Opinion
Video
Experts discuss current and emerging treatment options for multiple sclerosis (MS) highlighting the importance of treating early.
Transcript
Jiwon Oh, MD, PhD: Now that we have a better idea of some of the drivers of smoldering MS [multiple sclerosis], and there [are] many different complexities that you’ve highlighted that I’m sure we’ll learn more about in the coming years, but we actually have ways we can maybe even image some of the drivers of smoldering MS. What are some emerging therapeutic drug classes that may play a role in the coming years?
Amit Bar-Or, MD: Right, so what we would like to ideally accomplish is to limit the peripheral immune responses that contribute to relapse biology and at the same time target within the central nervous system [CNS] some or all of the processes that I’ve mentioned before.

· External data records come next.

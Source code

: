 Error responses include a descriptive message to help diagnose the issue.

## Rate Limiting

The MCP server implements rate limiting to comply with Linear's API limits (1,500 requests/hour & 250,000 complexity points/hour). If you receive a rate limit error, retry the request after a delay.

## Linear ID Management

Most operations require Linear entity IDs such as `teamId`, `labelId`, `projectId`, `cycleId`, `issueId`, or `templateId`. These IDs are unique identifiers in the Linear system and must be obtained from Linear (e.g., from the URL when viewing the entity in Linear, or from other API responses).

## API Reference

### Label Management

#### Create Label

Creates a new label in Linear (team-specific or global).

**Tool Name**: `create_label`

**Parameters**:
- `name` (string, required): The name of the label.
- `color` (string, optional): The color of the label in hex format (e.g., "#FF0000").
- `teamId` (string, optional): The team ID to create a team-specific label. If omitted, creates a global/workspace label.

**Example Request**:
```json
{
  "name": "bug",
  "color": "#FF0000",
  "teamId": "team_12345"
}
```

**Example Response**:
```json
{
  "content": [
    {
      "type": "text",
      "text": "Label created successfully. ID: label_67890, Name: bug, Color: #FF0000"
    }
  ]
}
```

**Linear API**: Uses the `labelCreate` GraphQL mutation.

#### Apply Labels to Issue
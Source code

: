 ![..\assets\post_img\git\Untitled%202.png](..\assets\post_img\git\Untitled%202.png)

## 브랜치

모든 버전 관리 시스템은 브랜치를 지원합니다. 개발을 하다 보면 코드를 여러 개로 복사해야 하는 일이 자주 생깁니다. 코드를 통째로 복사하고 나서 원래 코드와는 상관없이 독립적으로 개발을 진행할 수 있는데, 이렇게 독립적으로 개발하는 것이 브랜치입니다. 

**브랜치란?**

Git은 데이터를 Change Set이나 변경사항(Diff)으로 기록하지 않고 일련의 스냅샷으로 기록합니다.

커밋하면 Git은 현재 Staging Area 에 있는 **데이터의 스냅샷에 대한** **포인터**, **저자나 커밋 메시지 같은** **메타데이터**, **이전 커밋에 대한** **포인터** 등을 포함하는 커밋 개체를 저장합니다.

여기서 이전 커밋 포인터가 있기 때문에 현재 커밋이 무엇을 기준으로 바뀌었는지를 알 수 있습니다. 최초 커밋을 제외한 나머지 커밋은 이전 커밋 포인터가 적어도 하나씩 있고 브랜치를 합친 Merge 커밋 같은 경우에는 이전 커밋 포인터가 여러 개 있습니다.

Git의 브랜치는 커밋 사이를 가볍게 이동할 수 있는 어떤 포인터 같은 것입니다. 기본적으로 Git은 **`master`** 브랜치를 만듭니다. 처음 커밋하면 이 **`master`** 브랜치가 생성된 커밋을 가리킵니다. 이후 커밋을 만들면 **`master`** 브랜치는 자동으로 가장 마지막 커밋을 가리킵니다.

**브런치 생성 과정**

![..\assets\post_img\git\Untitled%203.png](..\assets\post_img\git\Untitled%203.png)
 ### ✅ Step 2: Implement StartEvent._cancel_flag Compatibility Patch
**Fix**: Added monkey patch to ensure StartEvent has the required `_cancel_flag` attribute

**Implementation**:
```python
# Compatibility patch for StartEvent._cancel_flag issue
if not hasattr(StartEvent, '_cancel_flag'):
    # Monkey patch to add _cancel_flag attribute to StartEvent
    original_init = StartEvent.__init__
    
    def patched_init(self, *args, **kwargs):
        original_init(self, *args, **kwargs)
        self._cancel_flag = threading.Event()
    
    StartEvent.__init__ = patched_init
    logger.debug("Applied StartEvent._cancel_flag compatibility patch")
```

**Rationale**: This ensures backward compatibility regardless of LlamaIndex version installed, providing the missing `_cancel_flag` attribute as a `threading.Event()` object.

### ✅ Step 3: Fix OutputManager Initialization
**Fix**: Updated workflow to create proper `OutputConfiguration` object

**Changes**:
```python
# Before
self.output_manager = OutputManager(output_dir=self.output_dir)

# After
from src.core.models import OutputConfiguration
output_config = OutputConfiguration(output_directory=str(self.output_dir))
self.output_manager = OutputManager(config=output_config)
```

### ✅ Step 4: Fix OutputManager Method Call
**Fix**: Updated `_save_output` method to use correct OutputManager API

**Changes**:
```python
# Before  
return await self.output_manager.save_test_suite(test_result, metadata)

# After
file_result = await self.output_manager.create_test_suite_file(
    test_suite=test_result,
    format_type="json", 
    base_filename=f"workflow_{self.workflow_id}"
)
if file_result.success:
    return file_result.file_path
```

And as we’ve learned more about inflammation that contributes within the [CNS] to the smoldering injury and progressive disease, we’ve come to recognize certain cell types that seem to be potentially main drivers of these processes. And within the [CNS], we know that these immune cells in the meninges and the ependyma can often be rich with B cells of the immune system. And we know that cells within the tissue that are activated and maybe participating in injury include the microglial cells, both in the cortex and the periventricular regions, but certainly in the rims of these chronic active lesions as well. So therapeutic classes that might target 1 or more of these cells in combination within the [CNS], and not just in the periphery, would certainly have the prospect of being able to impact the unmet need. And one of the molecules that we know is abnormally active and upregulated in the context of MS is a molecule called BTK [Bruton tyrosine kinase]. And the BTK is particularly expressed in B cells and in myeloid cells, including both peripheral macrophages that are known to infiltrate lesions in MS but also in the microglial cells. And the overactivation of these cells with BTK playing a role makes it very attractive to think that targeting overexpression of BTK in the context of MS may have an important impact on both relapsing and nonrelapsing progressive biologists.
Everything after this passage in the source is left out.